The jobless rate in the 8-county Bay Area
fell to 2.3% in September from 2.7% in August. At an incredible 1.7%,
San Jose continued to lead that region, while San Francisco's unemployment
rate registered a low 2.1%. Compared to last year, San Francisco's
unemployment rate was down by 0.2 points while San Jose's rate dropped
by a full 1.1%. Labor markets are also quite tight in the East Bay:
Alameda/Contra Costa counties' jobless rate dropped to 2.8% in September,
down from 3.1% in September 1999. Unemployment rates are higher in
much of the San Joaquin Valley, with Kern and Fresno counties for example
registering 9.0% and 11.3% respectively last month. The Sacramento
area continues to outpace the rest of the Valley. Metropolitan Sacramento's
jobless rate dropped to 3.8% in September. (Nancy
D. Sidhu)
Unemployment Rate:
The county numbers are not seasonally adjusted:
L.A. County: 5.5% (9/00), 5.8% (8/00),
5.9% (9/99)
Orange County: 2.5% (9/00), 2.8% (8/00),
2.7% (9/99)
Riverside/San Bernardino: 5.4% (9/00), 6.0%
(8/00), 5.3% (9/99)
Ventura County: 5.3% (9/00), 5.8% (8/00),
5.3% (9/99)
PR: http://www.edd.ca.gov/nwsrel10.htm
Table: http://www.calmis.cahwnet.gov/file/lfmonth/cal1$pr.txt
CALIFORNIA & LOCAL NONFARM EMPLOYMENT
Nonfarm employment in California and Southern
California continued to push forward to new record levels in September.
For the state, the job total was up over the year by 3.0% or 426,600.

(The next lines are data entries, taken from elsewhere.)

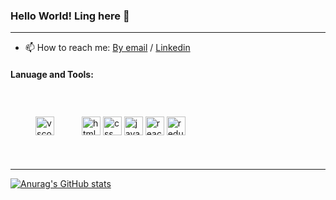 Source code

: ### Hello World! Ling here 👋
-----------------------------------------------

- 📫 How to reach me: [By email](mailto:lincy.work@gmail.com) / [Linkedin](https://www.linkedin.com/in/cheuk-yin-ling-0b2318148/)

#### Lanuage and Tools:
<div style='display:inline-block'>
<img src="https://user-images.githubusercontent.com/76840950/110436023-af817200-80ee-11eb-9fdd-c46b3f29f392.png" alt="vscode" width="30" style="padding: 40"/>
<img src="https://user-images.githubusercontent.com/76840950/110436051-b6a88000-80ee-11eb-8cbf-2788ea2ced94.png" alt="html5" width="30"/>
<img src="https://user-images.githubusercontent.com/76840950/110436064-bad49d80-80ee-11eb-9ff1-ffecacc8ae06.png" alt="css" width="30"/>
<img src="https://user-images.githubusercontent.com/76840950/110436076-be682480-80ee-11eb-8c53-4d7c9d71ea94.png" alt="javascript" width="30"/>
<img src="https://user-images.githubusercontent.com/76840950/110436089-c1631500-80ee-11eb-8da9-94132e2a296d.png" alt="react" width="30"/>
<img src="https://user-images.githubusercontent.com/76840950/110436752-8e6d5100-80ef-11eb-8c9c-000cd8213719.png" alt="redux" width="30"/>
</div>

-----------------------------------------------
[![Anurag's GitHub stats](https://github-readme-stats.vercel.app/api?username=ling-cy)](https://github.com/anuraghazra/github-readme-stats)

This came despite a steep drop in the manufacturing sector, reflecting
losses in aerospace (-11,000) and food products (-7,000). However,
electronics manufacturing continued its rebound. Services posted
the largest year-to-year gain, of 185,700 jobs. Some 29,800 of these
were in computer programming and related services.
Los Angeles County's economy had a perkier
tone in September, with growth of 2.1% or 86,200 jobs. Manufacturing,
however, continued its slide, dropping 12,900 jobs over the year.
Services generated 44,800 new jobs. In the movie biz, employment
in production activities eased down 900 jobs from August (the latter was
the recent high) to 143,400. Motion picture employment was up over
the year by 11,100 jobs, as the studios rush to stockpile films for next
year. As to strike activity in the County, the SAG action against
commercial producers doesn't register. The MTA strike started too
late to show up in the September data, and the County worker's strike is
on hold.
September nonfarm employment in Orange County
posted a gain of 2.8% or 38,000 jobs, in line with recent trends.
The County's manufacturing sector continued to expand, adding 4,500 jobs
over the year. However, nonfarm job growth in the Riverside-San Bernardino
area continued to moderate in September, with an increase of 4.1% or 38,500
jobs. Its manufacturing sector added 5,400 jobs.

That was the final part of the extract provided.